O cronista não. Embora já tenha lido crônicas de frases desconexas em que o sujeito resolveu bancar o Joyce, a função primeira do cronista é ser palatável ao cotidiano, ser interessante ao homem comum, ao cara que lê o jornal indo ao trabalho. A linguagem para conquistar esse simples leitor varia do divertido ao informativo; do lúdico ao sutilmente engajado. O primeiro tipo de cronista se restringe às publicações especializadas ao lado do poeta vanguardista. O segundo, quando bom, é disputado a tapa pelos grandes jornais e portais.

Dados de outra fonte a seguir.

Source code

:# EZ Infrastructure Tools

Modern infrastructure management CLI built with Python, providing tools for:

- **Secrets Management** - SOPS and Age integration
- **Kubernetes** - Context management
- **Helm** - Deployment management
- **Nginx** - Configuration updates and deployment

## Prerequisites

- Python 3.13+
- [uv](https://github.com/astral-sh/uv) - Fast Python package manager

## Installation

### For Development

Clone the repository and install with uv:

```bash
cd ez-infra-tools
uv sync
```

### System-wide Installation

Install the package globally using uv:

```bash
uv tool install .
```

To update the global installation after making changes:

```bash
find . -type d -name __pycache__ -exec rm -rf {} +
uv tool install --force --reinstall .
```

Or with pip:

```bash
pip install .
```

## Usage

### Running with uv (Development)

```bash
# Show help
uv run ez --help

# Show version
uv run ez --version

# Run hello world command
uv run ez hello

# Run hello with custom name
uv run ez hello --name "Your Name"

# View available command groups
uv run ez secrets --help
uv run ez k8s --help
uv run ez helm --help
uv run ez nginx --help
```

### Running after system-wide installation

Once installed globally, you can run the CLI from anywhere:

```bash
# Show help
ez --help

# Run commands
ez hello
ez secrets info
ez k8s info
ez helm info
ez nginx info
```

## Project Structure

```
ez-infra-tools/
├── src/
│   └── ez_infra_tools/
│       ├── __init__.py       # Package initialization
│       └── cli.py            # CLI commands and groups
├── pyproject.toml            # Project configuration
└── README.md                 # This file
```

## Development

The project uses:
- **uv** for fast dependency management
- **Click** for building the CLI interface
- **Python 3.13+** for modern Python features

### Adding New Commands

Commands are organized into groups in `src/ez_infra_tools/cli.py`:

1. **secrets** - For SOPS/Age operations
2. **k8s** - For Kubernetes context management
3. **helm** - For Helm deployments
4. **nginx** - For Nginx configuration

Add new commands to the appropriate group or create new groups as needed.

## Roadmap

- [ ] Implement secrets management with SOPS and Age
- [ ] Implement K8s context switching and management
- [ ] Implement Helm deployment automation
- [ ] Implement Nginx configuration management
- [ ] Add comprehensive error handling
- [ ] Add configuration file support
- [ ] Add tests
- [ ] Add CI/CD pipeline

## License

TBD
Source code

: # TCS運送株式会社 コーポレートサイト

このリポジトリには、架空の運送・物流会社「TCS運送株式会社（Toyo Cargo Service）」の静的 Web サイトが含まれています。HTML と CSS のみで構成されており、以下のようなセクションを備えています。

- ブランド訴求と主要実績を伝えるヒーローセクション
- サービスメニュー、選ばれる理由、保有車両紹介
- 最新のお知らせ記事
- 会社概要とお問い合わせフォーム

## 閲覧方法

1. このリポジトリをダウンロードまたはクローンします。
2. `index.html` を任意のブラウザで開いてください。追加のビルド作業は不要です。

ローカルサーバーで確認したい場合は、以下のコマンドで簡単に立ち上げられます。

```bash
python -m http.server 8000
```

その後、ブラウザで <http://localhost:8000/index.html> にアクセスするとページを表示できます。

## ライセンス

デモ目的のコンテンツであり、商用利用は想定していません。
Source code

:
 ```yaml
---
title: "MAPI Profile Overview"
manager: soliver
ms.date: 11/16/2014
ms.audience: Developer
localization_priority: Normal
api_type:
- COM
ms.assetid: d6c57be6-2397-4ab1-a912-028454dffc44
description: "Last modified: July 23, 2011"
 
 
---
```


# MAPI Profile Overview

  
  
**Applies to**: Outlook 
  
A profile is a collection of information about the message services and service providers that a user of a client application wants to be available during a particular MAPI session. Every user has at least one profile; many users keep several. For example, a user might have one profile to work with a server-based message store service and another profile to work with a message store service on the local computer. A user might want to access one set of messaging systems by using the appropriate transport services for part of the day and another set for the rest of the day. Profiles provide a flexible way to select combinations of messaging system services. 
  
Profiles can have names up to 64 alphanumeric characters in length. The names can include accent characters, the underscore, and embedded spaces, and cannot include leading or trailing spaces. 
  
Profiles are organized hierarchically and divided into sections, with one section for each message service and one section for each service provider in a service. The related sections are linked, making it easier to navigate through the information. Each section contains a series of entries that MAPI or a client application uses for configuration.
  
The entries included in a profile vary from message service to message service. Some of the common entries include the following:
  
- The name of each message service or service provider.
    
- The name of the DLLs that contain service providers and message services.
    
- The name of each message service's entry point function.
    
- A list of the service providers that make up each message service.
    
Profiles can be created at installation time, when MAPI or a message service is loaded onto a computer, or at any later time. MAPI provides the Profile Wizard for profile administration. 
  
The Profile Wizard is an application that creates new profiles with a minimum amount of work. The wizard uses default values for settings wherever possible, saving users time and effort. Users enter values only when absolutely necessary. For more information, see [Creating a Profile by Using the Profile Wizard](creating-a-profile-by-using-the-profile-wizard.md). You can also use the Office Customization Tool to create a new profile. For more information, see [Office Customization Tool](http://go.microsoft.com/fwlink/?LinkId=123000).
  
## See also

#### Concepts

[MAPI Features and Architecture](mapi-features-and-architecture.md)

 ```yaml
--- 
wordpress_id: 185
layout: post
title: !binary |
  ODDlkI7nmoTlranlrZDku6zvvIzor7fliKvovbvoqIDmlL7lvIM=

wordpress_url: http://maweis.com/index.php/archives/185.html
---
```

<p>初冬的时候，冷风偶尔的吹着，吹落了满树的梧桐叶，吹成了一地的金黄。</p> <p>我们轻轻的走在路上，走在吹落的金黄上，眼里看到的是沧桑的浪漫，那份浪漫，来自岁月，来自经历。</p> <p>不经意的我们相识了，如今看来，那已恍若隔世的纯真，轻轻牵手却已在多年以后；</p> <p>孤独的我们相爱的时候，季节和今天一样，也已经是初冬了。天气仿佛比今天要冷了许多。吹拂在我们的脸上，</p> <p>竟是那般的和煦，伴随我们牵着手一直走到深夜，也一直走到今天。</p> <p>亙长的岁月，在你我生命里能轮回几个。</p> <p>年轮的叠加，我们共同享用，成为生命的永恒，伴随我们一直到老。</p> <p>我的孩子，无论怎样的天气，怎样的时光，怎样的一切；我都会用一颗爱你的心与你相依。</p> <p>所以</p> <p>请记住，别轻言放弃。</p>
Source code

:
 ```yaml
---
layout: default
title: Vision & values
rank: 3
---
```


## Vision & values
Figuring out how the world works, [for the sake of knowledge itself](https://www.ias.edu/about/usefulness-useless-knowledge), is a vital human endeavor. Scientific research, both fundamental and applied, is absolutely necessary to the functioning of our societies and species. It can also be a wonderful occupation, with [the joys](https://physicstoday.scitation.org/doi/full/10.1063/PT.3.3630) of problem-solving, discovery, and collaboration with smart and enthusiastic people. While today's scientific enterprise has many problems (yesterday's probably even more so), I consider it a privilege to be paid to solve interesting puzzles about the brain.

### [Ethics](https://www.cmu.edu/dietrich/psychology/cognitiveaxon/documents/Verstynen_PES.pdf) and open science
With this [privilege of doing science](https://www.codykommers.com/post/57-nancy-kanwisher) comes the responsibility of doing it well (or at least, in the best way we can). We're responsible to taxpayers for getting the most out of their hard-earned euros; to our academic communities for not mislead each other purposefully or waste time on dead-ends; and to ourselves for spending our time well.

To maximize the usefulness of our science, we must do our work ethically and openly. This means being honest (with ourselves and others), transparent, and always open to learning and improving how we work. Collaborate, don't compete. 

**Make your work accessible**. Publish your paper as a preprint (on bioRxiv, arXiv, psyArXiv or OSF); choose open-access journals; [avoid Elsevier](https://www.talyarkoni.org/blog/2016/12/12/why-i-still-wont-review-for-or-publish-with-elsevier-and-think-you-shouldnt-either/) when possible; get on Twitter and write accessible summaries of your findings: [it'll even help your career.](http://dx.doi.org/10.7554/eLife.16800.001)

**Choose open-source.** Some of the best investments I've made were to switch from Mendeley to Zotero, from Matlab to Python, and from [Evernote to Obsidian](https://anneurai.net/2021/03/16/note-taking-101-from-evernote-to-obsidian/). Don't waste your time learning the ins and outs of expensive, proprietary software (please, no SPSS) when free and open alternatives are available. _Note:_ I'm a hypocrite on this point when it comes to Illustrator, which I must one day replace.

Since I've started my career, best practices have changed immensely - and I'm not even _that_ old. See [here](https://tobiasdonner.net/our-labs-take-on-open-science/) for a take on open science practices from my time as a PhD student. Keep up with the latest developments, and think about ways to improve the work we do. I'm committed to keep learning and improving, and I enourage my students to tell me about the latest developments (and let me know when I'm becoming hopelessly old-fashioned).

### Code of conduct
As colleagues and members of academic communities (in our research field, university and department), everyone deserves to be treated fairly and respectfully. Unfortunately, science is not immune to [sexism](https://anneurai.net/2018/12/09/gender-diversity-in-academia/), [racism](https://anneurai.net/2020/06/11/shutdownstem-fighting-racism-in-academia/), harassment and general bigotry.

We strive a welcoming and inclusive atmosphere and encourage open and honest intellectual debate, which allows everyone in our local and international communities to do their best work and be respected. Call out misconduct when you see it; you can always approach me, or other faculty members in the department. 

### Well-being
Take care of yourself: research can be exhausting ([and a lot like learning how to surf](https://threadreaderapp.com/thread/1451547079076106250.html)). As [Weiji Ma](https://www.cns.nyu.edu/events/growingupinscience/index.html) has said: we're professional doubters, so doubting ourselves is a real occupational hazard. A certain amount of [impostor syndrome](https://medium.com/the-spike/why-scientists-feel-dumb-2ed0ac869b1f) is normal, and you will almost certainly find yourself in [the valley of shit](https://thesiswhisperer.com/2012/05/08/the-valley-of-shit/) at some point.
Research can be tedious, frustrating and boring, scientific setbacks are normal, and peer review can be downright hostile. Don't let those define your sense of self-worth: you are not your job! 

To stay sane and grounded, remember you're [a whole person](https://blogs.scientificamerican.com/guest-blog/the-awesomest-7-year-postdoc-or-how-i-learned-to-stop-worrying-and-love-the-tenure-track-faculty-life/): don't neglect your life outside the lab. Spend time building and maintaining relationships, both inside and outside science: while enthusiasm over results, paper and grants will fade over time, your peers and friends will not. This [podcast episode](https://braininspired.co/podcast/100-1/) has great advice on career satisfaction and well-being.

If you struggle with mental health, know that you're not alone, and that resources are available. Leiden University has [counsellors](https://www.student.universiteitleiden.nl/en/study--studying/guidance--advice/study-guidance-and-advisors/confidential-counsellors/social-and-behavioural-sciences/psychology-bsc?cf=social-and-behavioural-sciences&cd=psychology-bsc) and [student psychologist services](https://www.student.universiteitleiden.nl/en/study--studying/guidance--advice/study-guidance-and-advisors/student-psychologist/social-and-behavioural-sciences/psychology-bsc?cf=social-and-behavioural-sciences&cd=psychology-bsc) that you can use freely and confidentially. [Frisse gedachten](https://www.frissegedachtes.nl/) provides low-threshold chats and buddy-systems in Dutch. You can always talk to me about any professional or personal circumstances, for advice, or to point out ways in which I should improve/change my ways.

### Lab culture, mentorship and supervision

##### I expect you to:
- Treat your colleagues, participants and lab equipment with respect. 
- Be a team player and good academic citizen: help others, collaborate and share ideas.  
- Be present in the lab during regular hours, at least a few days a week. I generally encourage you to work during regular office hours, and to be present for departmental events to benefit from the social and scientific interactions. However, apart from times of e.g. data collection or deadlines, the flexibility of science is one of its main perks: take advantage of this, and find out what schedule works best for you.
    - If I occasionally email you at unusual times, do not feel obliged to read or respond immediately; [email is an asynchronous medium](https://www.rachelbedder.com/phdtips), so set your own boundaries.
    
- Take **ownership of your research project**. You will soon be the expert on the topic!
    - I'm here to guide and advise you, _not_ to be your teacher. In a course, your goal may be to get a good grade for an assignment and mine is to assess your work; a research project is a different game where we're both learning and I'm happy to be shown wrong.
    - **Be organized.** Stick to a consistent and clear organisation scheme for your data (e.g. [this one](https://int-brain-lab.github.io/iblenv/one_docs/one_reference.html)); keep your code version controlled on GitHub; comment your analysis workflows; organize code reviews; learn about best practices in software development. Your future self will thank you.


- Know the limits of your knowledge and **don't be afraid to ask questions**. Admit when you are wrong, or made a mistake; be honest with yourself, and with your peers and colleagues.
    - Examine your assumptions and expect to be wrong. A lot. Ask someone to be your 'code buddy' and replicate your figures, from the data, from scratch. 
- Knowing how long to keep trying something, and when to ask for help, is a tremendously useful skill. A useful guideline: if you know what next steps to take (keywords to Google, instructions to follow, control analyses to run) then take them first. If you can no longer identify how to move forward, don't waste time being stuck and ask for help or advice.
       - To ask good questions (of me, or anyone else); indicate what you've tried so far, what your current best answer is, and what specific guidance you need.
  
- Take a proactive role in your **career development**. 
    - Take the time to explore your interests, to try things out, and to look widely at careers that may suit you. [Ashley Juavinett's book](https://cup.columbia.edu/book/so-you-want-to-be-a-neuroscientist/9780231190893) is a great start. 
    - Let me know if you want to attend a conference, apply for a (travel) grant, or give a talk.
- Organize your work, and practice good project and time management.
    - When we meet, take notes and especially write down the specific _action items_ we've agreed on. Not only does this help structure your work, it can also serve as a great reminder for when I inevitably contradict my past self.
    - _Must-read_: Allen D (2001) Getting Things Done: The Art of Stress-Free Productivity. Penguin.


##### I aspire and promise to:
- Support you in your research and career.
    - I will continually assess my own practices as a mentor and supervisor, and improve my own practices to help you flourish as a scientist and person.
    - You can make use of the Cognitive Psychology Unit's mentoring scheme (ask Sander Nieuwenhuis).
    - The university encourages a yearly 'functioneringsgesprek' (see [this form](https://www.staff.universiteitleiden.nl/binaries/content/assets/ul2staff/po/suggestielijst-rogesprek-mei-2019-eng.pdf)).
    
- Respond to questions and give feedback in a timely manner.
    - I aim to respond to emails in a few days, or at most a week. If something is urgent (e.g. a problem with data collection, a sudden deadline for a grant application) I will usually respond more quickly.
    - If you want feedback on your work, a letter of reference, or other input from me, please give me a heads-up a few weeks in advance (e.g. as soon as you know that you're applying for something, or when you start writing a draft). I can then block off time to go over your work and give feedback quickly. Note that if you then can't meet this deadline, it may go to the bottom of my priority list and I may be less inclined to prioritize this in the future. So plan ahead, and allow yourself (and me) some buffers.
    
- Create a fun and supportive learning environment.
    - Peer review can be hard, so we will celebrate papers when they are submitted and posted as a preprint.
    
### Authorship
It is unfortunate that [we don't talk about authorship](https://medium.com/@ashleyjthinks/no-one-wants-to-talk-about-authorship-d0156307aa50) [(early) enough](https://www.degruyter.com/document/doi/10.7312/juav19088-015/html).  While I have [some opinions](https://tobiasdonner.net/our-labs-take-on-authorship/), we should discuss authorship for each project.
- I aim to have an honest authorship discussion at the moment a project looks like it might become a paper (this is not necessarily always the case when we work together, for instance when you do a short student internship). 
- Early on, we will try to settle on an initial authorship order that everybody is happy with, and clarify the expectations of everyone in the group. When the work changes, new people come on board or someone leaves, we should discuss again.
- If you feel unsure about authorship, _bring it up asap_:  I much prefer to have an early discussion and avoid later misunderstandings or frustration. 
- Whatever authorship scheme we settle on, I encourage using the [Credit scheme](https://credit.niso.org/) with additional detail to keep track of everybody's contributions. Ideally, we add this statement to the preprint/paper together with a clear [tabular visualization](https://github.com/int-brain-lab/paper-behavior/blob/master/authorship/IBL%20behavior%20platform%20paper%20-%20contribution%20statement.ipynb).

E é lendo os grandes cronistas do passado, o já citado Rubem Braga, Sabino, Drummond que me vem a danada da vontade de ser cronista. É tendo aquele “insight” que eu fecho o livro e corro a escrever e que se desespera quando vê tudo sumir na segunda linha. Quando isso acontece, pego o que sobrou e parto pra poesia, pro soneto. Não era o que eu queria, mas foi o que deu pra salvar e, em tempos de reciclagem, nada deve ser desperdiçado. Nem ideias. De qualquer forma, esta minha crônica está saindo bravamente. Não lamento o fato de perder nela um soneto, mas adoraria que o que acaba de acontecer nesse momento fosse mais frequente.